First, using the aid argument to demand for respect for human rights, civil liberties, and political freedoms inadvertently suggest the advocates would care less if the governments at fault were not aid recipients.
Second, and more deeply problematic, is the erroneous assumption that all aid is benign and charitable. Aid is not always a free gift. It serves a range of diplomatic and defence purposes for the benefactors. Geostrategic calculations and long-term economic goals are part of the aid calculus. That is why the neediest nations are not necessarily the leading recipients of aid, and it is partly the reason aid flows continue even when not serving the officially stated purpose for the ostensible beneficiaries. If it is serving the intended goals for the givers, it matters less whether aid actually makes a difference to the recipients.
Also, seen at another level aid is some kind of business that serves the career interests of decision-makers and employees who have vested interests that may stand quite apart from the needs and rights of supposed beneficiaries.
More broadly, exporting democracy through military intervention and the use of levers of financial power can scarcely deliver the kind of sustainable, accountable, and stable political systems that advocates otherwise want to root for. There are countless tragic cases all over the world.
What is more, even from strict economic efficacy and impact, the aid argument sits on a decidedly shaky platform. Critics have long shown that foreign aid, particularly bilateral and multilateral grants and loans along with certain types of humanitarian aid, in part driven by the ‘white man’s burden,’ has hurt rather than helped the African continent. If in fact aid were such an indispensable source of pulling poor countries out of the trap of poverty, today Africa wouldn’t be occupying the lowest rungs of official growth and development indices.
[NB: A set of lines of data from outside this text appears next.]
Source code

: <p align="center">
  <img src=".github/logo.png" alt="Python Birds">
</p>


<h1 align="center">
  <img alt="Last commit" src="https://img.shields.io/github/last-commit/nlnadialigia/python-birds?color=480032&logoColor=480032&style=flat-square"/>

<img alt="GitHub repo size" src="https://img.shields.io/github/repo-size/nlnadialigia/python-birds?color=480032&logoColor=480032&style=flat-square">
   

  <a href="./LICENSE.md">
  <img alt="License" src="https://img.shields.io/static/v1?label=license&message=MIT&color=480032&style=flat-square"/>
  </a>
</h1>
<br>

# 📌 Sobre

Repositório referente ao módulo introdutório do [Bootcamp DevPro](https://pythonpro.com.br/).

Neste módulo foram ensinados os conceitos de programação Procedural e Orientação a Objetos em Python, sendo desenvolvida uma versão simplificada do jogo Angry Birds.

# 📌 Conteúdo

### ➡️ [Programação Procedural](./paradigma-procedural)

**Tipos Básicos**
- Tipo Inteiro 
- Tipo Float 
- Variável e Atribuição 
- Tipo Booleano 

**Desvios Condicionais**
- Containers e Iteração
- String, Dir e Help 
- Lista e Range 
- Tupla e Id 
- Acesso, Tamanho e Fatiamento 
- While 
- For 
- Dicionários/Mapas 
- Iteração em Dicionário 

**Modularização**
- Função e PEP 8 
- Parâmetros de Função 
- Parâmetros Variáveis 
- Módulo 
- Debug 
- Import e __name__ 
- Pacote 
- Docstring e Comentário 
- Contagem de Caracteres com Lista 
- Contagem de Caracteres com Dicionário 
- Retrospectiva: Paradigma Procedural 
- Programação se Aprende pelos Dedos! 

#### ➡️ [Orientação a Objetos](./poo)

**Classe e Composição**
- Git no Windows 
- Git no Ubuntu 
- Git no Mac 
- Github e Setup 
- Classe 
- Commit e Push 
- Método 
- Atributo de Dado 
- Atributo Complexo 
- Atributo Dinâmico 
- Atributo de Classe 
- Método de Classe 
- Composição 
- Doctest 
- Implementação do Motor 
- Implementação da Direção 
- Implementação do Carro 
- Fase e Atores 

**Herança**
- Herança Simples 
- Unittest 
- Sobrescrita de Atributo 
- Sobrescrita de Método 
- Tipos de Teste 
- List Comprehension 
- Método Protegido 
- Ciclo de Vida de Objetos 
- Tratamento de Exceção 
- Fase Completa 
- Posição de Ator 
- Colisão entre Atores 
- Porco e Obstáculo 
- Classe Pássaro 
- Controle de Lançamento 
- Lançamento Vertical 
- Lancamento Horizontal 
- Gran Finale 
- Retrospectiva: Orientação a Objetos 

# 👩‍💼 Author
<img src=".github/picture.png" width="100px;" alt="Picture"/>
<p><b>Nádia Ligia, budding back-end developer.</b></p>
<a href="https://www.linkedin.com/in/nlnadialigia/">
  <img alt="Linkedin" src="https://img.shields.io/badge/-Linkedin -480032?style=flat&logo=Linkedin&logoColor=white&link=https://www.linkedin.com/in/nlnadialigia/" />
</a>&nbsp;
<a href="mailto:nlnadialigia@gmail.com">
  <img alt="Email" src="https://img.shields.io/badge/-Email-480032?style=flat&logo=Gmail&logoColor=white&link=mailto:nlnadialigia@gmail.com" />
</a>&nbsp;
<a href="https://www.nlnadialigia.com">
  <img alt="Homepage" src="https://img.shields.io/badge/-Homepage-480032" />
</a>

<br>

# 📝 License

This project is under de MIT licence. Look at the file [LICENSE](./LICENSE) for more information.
Western ‘friends’ of Africa who are so concerned and determined to do good for the continent, to be sure, have African citizens keen to embrace foreign support, often oblivious of the condescension embedded in narratives that seek to ‘save’ Africa. Ordinarily, outside solidarity and well-meaning support should be welcome, but only if prudently channelled towards a sound indigenous strategy and the viable pursuit of meaningful transformation rather than the perpetuation of dependence and domination.
Western paternalism of old, of seeing African as always hopelessly in need of being saved by outsiders, cannot bring about the change we need. The continent has been the focus of an army of experts in academia, the media and technocratic corridors of Western institutions and governments.
They have authored policy papers and blueprints for the World Bank, testified before lawmakers in the EU, UK and US, designed and implemented aid programmes for DFID and USAID. They are experts at leading Western universities treated with authorial reverence and bestowed on near intellectual invincibility as the definitive voices on specific African countries.
The struggle for African socioeconomic and political liberation has to be anchored in African agency not foreign ‘saviour mentality’ that supposedly seeks to save a helpless people. Whether it is economic emancipation or political liberation, the sources and forces of change have to be organically situated among African peoples. This is a no-brainer.
African liberation agendas have historically built on Pan-African ideals articulated and pursued from within the continent and among the Diasporas since the era of abolition. Today, freedom is spoken of as a universal value and practice, but for a long time it was nearly conceived as exclusive to one race until at least the Haitian Revolution started the processes of its universalisation.